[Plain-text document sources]
+===+

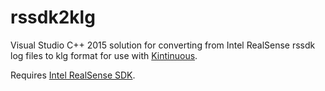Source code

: # rssdk2klg

Visual Studio C++ 2015 solution for converting from Intel RealSense rssdk log files to klg format for use with [Kintinuous](https://github.com/mp3guy/Kintinuous/).

Requires [Intel RealSense SDK](https://software.intel.com/en-us/intel-realsense-sdk).
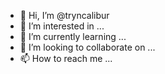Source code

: - 👋 Hi, I’m @tryncalibur
- 👀 I’m interested in ...
- 🌱 I’m currently learning ...
- 💞️ I’m looking to collaborate on ...
- 📫 How to reach me ...

<!---
tryncalibur/tryncalibur is a ✨ special ✨ repository because its `README.md` (this file) appears on your GitHub profile.
You can click the Preview link to take a look at your changes.
--->
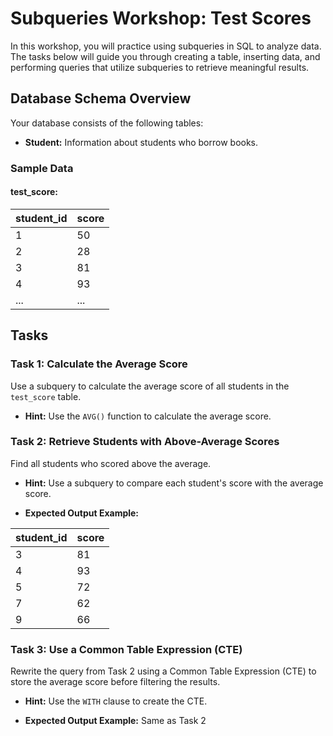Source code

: # Subqueries Workshop: Test Scores

In this workshop, you will practice using subqueries in SQL to analyze data. The tasks below will guide you through creating a table, inserting data, and performing queries that utilize subqueries to retrieve meaningful results.

## Database Schema Overview

Your database consists of the following tables:
- **Student:** Information about students who borrow books.

### Sample Data

#### test_score:
| student_id | score |
|------------|-------|
| 1          | 50    |
| 2          | 28    |
| 3          | 81    |
| 4          | 93    |
| ...        | ...   |

## Tasks

### Task 1: Calculate the Average Score

Use a subquery to calculate the average score of all students in the `test_score` table.

- **Hint:** Use the `AVG()` function to calculate the average score.

### Task 2: Retrieve Students with Above-Average Scores

Find all students who scored above the average.

- **Hint:** Use a subquery to compare each student's score with the average score.

- **Expected Output Example:**

| student_id | score |
|------------|-------|
| 3          | 81    |
| 4          | 93    |
| 5          | 72    |
| 7          | 62    |
| 9          | 66    |

### Task 3: Use a Common Table Expression (CTE)

Rewrite the query from Task 2 using a Common Table Expression (CTE) to store the average score before filtering the results.

- **Hint:** Use the `WITH` clause to create the CTE.

- **Expected Output Example:** Same as Task 2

+===+

**Action item:**
Pull every line containing "Hint" out of the data above.

**Answer space:**
- **Hint:** Use the `AVG()` function to calculate the average score.
- **Hint:** Use a subquery to compare each student's score with the average score.
- **Hint:** Use the `WITH` clause to create the CTE.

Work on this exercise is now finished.